Details
MAURICE BARING (1874-1946)
A collection of fifty-three black and white photographs taken by the journalist, Maurice Baring, depicting life with the Russian army in Manchuria during the Russo-Japanese war 1904-1905, including pictures of the landscape and its people, the Viceroy Alexeieff, Imperial tombs and soldiers at camp and on manoeuvres, pencil annotations in his hand on the reverse of each with titles such as 'Stragglers', 'The look out', 'Mud', 'An evening bivouac', 'With the temperature at 105°', 'Chinese under fire', 'Fording the Tai-tse-ho' and 'Lama priests'.

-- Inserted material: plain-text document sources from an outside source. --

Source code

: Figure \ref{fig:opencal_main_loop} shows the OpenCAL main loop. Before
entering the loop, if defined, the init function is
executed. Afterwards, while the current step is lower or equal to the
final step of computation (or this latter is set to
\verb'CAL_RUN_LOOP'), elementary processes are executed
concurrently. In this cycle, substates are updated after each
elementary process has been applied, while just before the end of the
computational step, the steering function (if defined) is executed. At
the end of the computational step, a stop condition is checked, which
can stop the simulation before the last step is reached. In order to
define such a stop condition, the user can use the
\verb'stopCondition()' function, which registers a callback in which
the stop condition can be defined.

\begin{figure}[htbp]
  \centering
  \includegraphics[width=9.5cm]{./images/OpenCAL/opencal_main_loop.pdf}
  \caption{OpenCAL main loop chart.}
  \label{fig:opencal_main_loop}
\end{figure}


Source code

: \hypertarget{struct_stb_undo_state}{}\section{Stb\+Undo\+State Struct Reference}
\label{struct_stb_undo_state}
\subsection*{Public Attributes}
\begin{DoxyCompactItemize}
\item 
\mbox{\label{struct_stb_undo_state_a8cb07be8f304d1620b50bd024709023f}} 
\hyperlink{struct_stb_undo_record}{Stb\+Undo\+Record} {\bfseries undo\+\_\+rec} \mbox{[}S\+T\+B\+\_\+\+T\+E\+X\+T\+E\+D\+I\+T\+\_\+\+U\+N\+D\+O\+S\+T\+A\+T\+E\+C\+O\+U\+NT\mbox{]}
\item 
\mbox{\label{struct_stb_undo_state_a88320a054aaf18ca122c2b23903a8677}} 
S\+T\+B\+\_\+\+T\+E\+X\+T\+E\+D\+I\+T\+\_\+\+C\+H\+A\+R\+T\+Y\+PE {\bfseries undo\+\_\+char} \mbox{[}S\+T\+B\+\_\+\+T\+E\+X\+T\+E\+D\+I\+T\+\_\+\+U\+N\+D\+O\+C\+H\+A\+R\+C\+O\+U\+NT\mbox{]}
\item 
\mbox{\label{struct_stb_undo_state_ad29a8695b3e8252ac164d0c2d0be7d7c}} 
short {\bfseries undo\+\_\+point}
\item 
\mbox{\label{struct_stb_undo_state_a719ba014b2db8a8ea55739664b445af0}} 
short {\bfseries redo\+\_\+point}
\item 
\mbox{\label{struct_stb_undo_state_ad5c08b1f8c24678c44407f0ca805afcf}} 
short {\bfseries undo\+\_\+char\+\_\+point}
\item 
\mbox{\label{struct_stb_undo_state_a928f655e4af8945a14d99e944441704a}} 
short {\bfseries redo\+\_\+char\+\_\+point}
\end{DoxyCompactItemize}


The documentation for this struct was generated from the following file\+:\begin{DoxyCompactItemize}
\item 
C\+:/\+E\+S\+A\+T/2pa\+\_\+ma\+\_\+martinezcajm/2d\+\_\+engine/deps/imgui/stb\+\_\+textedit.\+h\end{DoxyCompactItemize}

With a black and white portrait photograph, head and shoulders, of Maurice Baring in uniform and a book review cut from Vanity Fair, June 25th 1905, 'Mr. Baring's excellent book is full of things that are interesting and things that are amusing. It will enable the reader to understand Russian character, and see as much as one man can show of the great war in its actuality'.
(54)
Provenance
Given by Maurice Baring to his friend, Countess Alexander Benckendorff (Sofia Petrovna), and thence by descent.

Lot Essay

Maurice Baring was war correspondent for the Morning Post when these pictures were taken. The letters he wrote from the front were published in the newspaper and subsequently formed the basis of his book With the Russians in Manchuria, published in 1905.